===== Data for review

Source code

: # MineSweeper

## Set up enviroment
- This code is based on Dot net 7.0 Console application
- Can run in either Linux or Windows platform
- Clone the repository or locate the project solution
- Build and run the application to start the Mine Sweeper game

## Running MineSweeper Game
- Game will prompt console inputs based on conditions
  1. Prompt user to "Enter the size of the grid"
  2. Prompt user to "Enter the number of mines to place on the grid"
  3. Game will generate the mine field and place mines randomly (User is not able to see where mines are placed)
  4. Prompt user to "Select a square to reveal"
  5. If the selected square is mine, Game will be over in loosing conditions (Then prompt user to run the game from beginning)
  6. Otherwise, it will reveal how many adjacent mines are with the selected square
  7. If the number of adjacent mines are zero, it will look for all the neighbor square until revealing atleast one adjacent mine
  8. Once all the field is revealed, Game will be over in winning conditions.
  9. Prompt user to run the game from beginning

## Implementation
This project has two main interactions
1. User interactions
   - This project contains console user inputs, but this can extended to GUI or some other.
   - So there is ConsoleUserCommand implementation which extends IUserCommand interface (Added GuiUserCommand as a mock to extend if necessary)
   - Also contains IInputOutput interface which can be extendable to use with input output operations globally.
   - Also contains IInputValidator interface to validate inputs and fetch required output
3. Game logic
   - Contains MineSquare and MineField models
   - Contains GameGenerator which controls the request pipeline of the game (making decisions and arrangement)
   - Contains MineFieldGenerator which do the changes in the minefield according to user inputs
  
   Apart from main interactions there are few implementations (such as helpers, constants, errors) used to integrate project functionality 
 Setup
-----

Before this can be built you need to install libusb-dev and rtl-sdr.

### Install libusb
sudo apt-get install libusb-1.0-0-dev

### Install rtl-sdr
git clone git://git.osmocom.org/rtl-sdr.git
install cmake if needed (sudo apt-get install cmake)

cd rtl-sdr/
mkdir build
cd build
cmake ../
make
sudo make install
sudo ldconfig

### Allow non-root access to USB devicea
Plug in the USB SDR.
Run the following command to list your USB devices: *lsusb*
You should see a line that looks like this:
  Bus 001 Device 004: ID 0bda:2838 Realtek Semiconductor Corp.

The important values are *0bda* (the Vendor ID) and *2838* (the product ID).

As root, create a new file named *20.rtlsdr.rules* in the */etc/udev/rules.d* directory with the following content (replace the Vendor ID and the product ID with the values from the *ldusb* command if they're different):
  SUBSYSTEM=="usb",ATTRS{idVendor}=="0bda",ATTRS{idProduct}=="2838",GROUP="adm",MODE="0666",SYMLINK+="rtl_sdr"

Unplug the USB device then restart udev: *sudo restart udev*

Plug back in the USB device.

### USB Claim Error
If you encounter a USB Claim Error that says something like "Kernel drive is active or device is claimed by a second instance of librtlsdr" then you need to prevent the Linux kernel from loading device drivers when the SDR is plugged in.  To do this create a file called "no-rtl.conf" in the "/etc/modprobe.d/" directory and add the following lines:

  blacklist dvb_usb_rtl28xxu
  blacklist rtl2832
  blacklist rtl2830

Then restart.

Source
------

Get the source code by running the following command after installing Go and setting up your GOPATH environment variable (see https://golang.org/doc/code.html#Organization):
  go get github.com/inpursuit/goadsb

==========

The data must be printed verbatim, line by line.

Response:
Source code

: # MineSweeper

## Set up enviroment
- This code is based on Dot net 7.0 Console application
- Can run in either Linux or Windows platform
- Clone the repository or locate the project solution
- Build and run the application to start the Mine Sweeper game

## Running MineSweeper Game
- Game will prompt console inputs based on conditions
  1. Prompt user to "Enter the size of the grid"
  2. Prompt user to "Enter the number of mines to place on the grid"
  3. Game will generate the mine field and place mines randomly (User is not able to see where mines are placed)
  4. Prompt user to "Select a square to reveal"
  5. If the selected square is mine, Game will be over in loosing conditions (Then prompt user to run the game from beginning)
  6. Otherwise, it will reveal how many adjacent mines are with the selected square
  7. If the number of adjacent mines are zero, it will look for all the neighbor square until revealing atleast one adjacent mine
  8. Once all the field is revealed, Game will be over in winning conditions.
  9. Prompt user to run the game from beginning

## Implementation
This project has two main interactions
1. User interactions
   - This project contains console user inputs, but this can extended to GUI or some other.
   - So there is ConsoleUserCommand implementation which extends IUserCommand interface (Added GuiUserCommand as a mock to extend if necessary)
   - Also contains IInputOutput interface which can be extendable to use with input output operations globally.
   - Also contains IInputValidator interface to validate inputs and fetch required output
3. Game logic
   - Contains MineSquare and MineField models
   - Contains GameGenerator which controls the request pipeline of the game (making decisions and arrangement)
   - Contains MineFieldGenerator which do the changes in the minefield according to user inputs
  
   Apart from main interactions there are few implementations (such as helpers, constants, errors) used to integrate project functionality 
 Setup
-----

Before this can be built you need to install libusb-dev and rtl-sdr.

### Install libusb
sudo apt-get install libusb-1.0-0-dev

### Install rtl-sdr
git clone git://git.osmocom.org/rtl-sdr.git
install cmake if needed (sudo apt-get install cmake)

cd rtl-sdr/
mkdir build
cd build
cmake ../
make
sudo make install
sudo ldconfig

### Allow non-root access to USB devicea
Plug in the USB SDR.
Run the following command to list your USB devices: *lsusb*
You should see a line that looks like this:
  Bus 001 Device 004: ID 0bda:2838 Realtek Semiconductor Corp.

The important values are *0bda* (the Vendor ID) and *2838* (the product ID).

As root, create a new file named *20.rtlsdr.rules* in the */etc/udev/rules.d* directory with the following content (replace the Vendor ID and the product ID with the values from the *ldusb* command if they're different):
  SUBSYSTEM=="usb",ATTRS{idVendor}=="0bda",ATTRS{idProduct}=="2838",GROUP="adm",MODE="0666",SYMLINK+="rtl_sdr"

Unplug the USB device then restart udev: *sudo restart udev*

Plug back in the USB device.

### USB Claim Error
If you encounter a USB Claim Error that says something like "Kernel drive is active or device is claimed by a second instance of librtlsdr" then you need to prevent the Linux kernel from loading device drivers when the SDR is plugged in.  To do this create a file called "no-rtl.conf" in the "/etc/modprobe.d/" directory and add the following lines:

  blacklist dvb_usb_rtl28xxu
  blacklist rtl2832
  blacklist rtl2830

Then restart.

Source
------

Get the source code by running the following command after installing Go and setting up your GOPATH environment variable (see https://golang.org/doc/code.html#Organization):
  go get github.com/inpursuit/goadsb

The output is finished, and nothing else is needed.